YOUR TASK:
Number of lines with "Definition" in the listing: report it, and nothing else.

DATA EXTRACT:
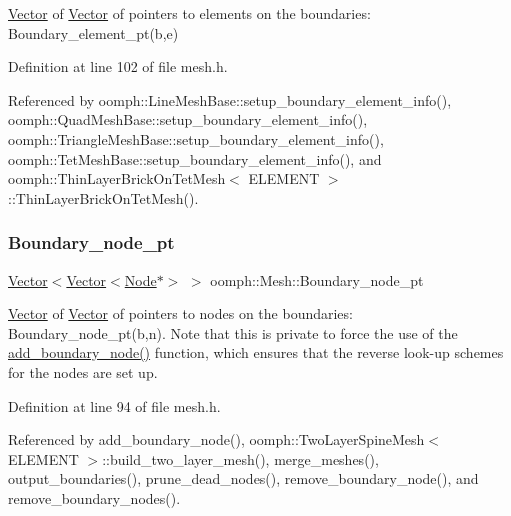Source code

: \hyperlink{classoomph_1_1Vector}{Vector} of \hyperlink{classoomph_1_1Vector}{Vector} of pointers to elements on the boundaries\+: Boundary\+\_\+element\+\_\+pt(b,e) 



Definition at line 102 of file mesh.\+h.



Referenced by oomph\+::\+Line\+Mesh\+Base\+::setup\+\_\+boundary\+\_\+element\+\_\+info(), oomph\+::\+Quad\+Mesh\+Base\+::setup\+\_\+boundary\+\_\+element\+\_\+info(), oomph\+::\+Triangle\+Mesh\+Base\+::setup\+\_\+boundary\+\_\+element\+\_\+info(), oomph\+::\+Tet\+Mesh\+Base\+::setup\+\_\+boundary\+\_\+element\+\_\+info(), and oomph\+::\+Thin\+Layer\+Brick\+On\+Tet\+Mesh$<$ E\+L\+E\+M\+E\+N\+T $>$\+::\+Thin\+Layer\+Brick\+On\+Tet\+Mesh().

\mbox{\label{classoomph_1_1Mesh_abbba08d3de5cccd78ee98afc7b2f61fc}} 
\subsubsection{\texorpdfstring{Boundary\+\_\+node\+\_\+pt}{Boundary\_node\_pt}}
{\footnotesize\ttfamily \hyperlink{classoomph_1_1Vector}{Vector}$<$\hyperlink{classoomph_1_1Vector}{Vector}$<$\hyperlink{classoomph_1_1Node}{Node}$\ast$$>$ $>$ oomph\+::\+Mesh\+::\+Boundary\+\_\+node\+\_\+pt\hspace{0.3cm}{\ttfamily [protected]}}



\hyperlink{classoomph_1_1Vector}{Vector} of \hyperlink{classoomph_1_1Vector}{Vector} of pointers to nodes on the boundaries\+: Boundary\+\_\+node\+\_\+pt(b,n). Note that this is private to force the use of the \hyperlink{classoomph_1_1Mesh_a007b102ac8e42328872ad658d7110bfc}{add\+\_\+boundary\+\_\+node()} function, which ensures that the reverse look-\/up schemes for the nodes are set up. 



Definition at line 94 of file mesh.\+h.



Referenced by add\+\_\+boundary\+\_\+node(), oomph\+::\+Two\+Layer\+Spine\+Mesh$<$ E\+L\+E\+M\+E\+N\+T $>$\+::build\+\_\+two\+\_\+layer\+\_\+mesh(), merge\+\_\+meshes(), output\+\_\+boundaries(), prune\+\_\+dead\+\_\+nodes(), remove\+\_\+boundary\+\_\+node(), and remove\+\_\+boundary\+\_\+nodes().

ANSWER SPACE:
2